Input:
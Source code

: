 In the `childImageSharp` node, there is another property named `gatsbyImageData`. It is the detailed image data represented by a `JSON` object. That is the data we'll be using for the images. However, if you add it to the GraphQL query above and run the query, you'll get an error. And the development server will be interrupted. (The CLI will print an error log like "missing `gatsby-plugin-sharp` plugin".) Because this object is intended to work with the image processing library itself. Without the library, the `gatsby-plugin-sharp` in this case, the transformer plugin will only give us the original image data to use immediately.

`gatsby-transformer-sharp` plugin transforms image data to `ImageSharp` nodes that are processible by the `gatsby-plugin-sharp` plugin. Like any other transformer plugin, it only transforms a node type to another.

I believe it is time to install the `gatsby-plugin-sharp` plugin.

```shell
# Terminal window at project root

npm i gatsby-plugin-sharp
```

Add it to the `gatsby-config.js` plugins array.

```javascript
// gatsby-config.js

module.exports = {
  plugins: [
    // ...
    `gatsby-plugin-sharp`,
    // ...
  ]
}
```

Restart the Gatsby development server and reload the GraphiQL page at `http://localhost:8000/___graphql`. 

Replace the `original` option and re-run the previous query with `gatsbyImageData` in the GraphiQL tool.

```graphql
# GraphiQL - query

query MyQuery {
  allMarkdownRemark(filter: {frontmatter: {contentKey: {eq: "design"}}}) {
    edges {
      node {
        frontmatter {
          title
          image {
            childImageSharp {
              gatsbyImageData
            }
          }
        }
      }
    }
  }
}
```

Assigned task: Copy the material above verbatim.

The answer:
Source code

: In the `childImageSharp` node, there is another property named `gatsbyImageData`. It is the detailed image data represented by a `JSON` object. That is the data we'll be using for the images. However, if you add it to the GraphQL query above and run the query, you'll get an error. And the development server will be interrupted. (The CLI will print an error log like "missing `gatsby-plugin-sharp` plugin".) Because this object is intended to work with the image processing library itself. Without the library, the `gatsby-plugin-sharp` in this case, the transformer plugin will only give us the original image data to use immediately.

`gatsby-transformer-sharp` plugin transforms image data to `ImageSharp` nodes that are processible by the `gatsby-plugin-sharp` plugin. Like any other transformer plugin, it only transforms a node type to another.

I believe it is time to install the `gatsby-plugin-sharp` plugin.

```shell
# Terminal window at project root

npm i gatsby-plugin-sharp
```

Add it to the `gatsby-config.js` plugins array.

```javascript
// gatsby-config.js

module.exports = {
  plugins: [
    // ...
    `gatsby-plugin-sharp`,
    // ...
  ]
}
```

Restart the Gatsby development server and reload the GraphiQL page at `http://localhost:8000/___graphql`. 

Replace the `original` option and re-run the previous query with `gatsbyImageData` in the GraphiQL tool.

```graphql
# GraphiQL - query

query MyQuery {
  allMarkdownRemark(filter: {frontmatter: {contentKey: {eq: "design"}}}) {
    edges {
      node {
        frontmatter {
          title
          image {
            childImageSharp {
              gatsbyImageData
            }
          }
        }
      }
    }
  }
}
```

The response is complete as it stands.